Linn County Supervisors to Appeal DNR Hog Confinement Decision
By Rick Smith, Reporter
CEDAR RAPIDS — The Linn County Board of Supervisors will exercise its option and demand that a state commission hear the board’s appeal of an Iowa Department of Natural Resources’ decision to grant a Center Point farmer a draft permit to build a confinement building for 4,160 hogs.
After a public hearing on the matter on Tuesday morning, four of the five supervisors said they will take advantage of the option to appeal the DNR’s decision to the Iowa Environmental Protection Commission as set out in state law.

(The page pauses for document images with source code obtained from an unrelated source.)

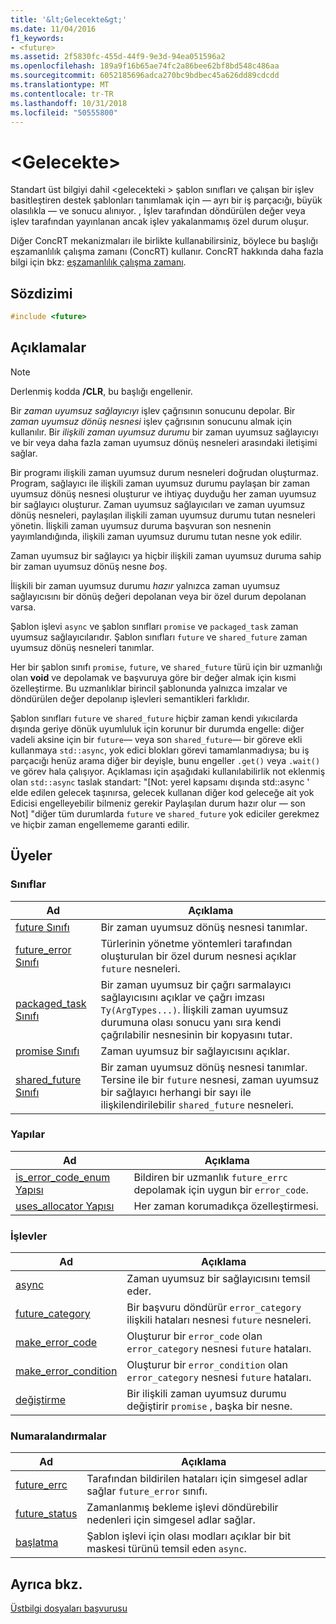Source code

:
 ```yaml
---
title: '&lt;Gelecekte&gt;'
ms.date: 11/04/2016
f1_keywords:
- <future>
ms.assetid: 2f5830fc-455d-44f9-9e3d-94ea051596a2
ms.openlocfilehash: 189a9f16b65ae74fc2a86bee62bf8bd548c486aa
ms.sourcegitcommit: 6052185696adca270bc9bdbec45a626dd89cdcdd
ms.translationtype: MT
ms.contentlocale: tr-TR
ms.lasthandoff: 10/31/2018
ms.locfileid: "50555800"
---
```

# <a name="ltfuturegt"></a>&lt;Gelecekte&gt;

Standart üst bilgiyi dahil \<gelecekteki > şablon sınıfları ve çalışan bir işlev basitleştiren destek şablonları tanımlamak için — ayrı bir iş parçacığı, büyük olasılıkla — ve sonucu alınıyor. , İşlev tarafından döndürülen değer veya işlev tarafından yayınlanan ancak işlev yakalanmamış özel durum oluşur.

Diğer ConcRT mekanizmaları ile birlikte kullanabilirsiniz, böylece bu başlığı eşzamanlılık çalışma zamanı (ConcRT) kullanır. ConcRT hakkında daha fazla bilgi için bkz: [eşzamanlılık çalışma zamanı](../parallel/concrt/concurrency-runtime.md).

## <a name="syntax"></a>Sözdizimi

```cpp
#include <future>
```

## <a name="remarks"></a>Açıklamalar

> [!NOTE]
> Derlenmiş kodda **/CLR**, bu başlığı engellenir.

Bir *zaman uyumsuz sağlayıcıyı* işlev çağrısının sonucunu depolar. Bir *zaman uyumsuz dönüş nesnesi* işlev çağrısının sonucunu almak için kullanılır. Bir *ilişkili zaman uyumsuz durumu* bir zaman uyumsuz sağlayıcıyı ve bir veya daha fazla zaman uyumsuz dönüş nesneleri arasındaki iletişimi sağlar.

Bir programı ilişkili zaman uyumsuz durum nesneleri doğrudan oluşturmaz. Program, sağlayıcı ile ilişkili zaman uyumsuz durumu paylaşan bir zaman uyumsuz dönüş nesnesi oluşturur ve ihtiyaç duyduğu her zaman uyumsuz bir sağlayıcı oluşturur. Zaman uyumsuz sağlayıcıları ve zaman uyumsuz dönüş nesneleri, paylaşılan ilişkili zaman uyumsuz durumu tutan nesneleri yönetin. İlişkili zaman uyumsuz duruma başvuran son nesnenin yayımlandığında, ilişkili zaman uyumsuz durumu tutan nesne yok edilir.

Zaman uyumsuz bir sağlayıcı ya hiçbir ilişkili zaman uyumsuz duruma sahip bir zaman uyumsuz dönüş nesne *boş*.

İlişkili bir zaman uyumsuz durumu *hazır* yalnızca zaman uyumsuz sağlayıcısını bir dönüş değeri depolanan veya bir özel durum depolanan varsa.

Şablon işlevi `async` ve şablon sınıfları `promise` ve `packaged_task` zaman uyumsuz sağlayıcılarıdır. Şablon sınıfları `future` ve `shared_future` zaman uyumsuz dönüş nesneleri tanımlar.

Her bir şablon sınıfı `promise`, `future`, ve `shared_future` türü için bir uzmanlığı olan **void** ve depolamak ve başvuruya göre bir değer almak için kısmi özelleştirme. Bu uzmanlıklar birincil şablonunda yalnızca imzalar ve döndürülen değer depolanıp işlevleri semantikleri farklıdır.

Şablon sınıfları `future` ve `shared_future` hiçbir zaman kendi yıkıcılarda dışında geriye dönük uyumluluk için korunur bir durumda engelle: diğer vadeli aksine için bir `future`— veya son `shared_future`— bir göreve ekli kullanmaya `std::async`, yok edici blokları görevi tamamlanmadıysa; bu iş parçacığı henüz arama diğer bir deyişle, bunu engeller `.get()` veya `.wait()` ve görev hala çalışıyor. Açıklaması için aşağıdaki kullanılabilirlik not eklenmiş olan `std::async` taslak standart: "[Not: yerel kapsamı dışında std::async ' elde edilen gelecek taşınırsa, gelecek kullanan diğer kod geleceğe ait yok Edicisi engelleyebilir bilmeniz gerekir Paylaşılan durum hazır olur — son Not] "diğer tüm durumlarda `future` ve `shared_future` yok ediciler gerekmez ve hiçbir zaman engellememe garanti edilir.

## <a name="members"></a>Üyeler

### <a name="classes"></a>Sınıflar

|Ad|Açıklama|
|----------|-----------------|
|[future Sınıfı](../standard-library/future-class.md)|Bir zaman uyumsuz dönüş nesnesi tanımlar.|
|[future_error Sınıfı](../standard-library/future-error-class.md)|Türlerinin yönetme yöntemleri tarafından oluşturulan bir özel durum nesnesi açıklar `future` nesneleri.|
|[packaged_task Sınıfı](../standard-library/packaged-task-class.md)|Bir zaman uyumsuz bir çağrı sarmalayıcı sağlayıcısını açıklar ve çağrı imzası `Ty(ArgTypes...)`. İlişkili zaman uyumsuz durumuna olası sonucu yanı sıra kendi çağrılabilir nesnesinin bir kopyasını tutar.|
|[promise Sınıfı](../standard-library/promise-class.md)|Zaman uyumsuz bir sağlayıcısını açıklar.|
|[shared_future Sınıfı](../standard-library/shared-future-class.md)|Bir zaman uyumsuz dönüş nesnesi tanımlar. Tersine ile bir `future` nesnesi, zaman uyumsuz bir sağlayıcı herhangi bir sayı ile ilişkilendirilebilir `shared_future` nesneleri.|

### <a name="structures"></a>Yapılar

|Ad|Açıklama|
|----------|-----------------|
|[is_error_code_enum Yapısı](../standard-library/is-error-code-enum-structure.md)|Bildiren bir uzmanlık `future_errc` depolamak için uygun bir `error_code`.|
|[uses_allocator Yapısı](../standard-library/uses-allocator-structure.md)|Her zaman korumadıkça özelleştirmesi.|

### <a name="functions"></a>İşlevler

|Ad|Açıklama|
|----------|-----------------|
|[async](../standard-library/future-functions.md#async)|Zaman uyumsuz bir sağlayıcısını temsil eder.|
|[future_category](../standard-library/future-functions.md#future_category)|Bir başvuru döndürür `error_category` ilişkili hataları nesnesi `future` nesneleri.|
|[make_error_code](../standard-library/future-functions.md#make_error_code)|Oluşturur bir `error_code` olan `error_category` nesnesi `future` hataları.|
|[make_error_condition](../standard-library/future-functions.md#make_error_condition)|Oluşturur bir `error_condition` olan `error_category` nesnesi `future` hataları.|
|[değiştirme](../standard-library/future-functions.md#swap)|Bir ilişkili zaman uyumsuz durumu değiştirir `promise` , başka bir nesne.|

### <a name="enumerations"></a>Numaralandırmalar

|Ad|Açıklama|
|----------|-----------------|
|[future_errc](../standard-library/future-enums.md#future_errc)|Tarafından bildirilen hataları için simgesel adlar sağlar `future_error` sınıfı.|
|[future_status](../standard-library/future-enums.md#future_status)|Zamanlanmış bekleme işlevi döndürebilir nedenleri için simgesel adlar sağlar.|
|[başlatma](../standard-library/future-enums.md#launch)|Şablon işlevi için olası modları açıklar bir bit maskesi türünü temsil eden `async`.|

## <a name="see-also"></a>Ayrıca bkz.

[Üstbilgi dosyaları başvurusu](../standard-library/cpp-standard-library-header-files.md)<br/>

Supervisors John Harris, Linda Langston, Lu Barron and Ben Rogers said they would demand the hearing, while Supervisor Brent Oleson said he will vote against the idea when the supervisors formally vote on the matter on Wednesday.
In June, on the same 4-1 vote, the supervisors sent a letter to the DNR opposing farmer Matt Ditch’s request for a state construction permit to expand his father’s 300-hog hog nursery into a confinement operation that will feed 4,160 hogs at a time for market.
Last week, the DNR granted Ditch a draft construction permit to build the facility at the family farm, 4853 West Otter Rd.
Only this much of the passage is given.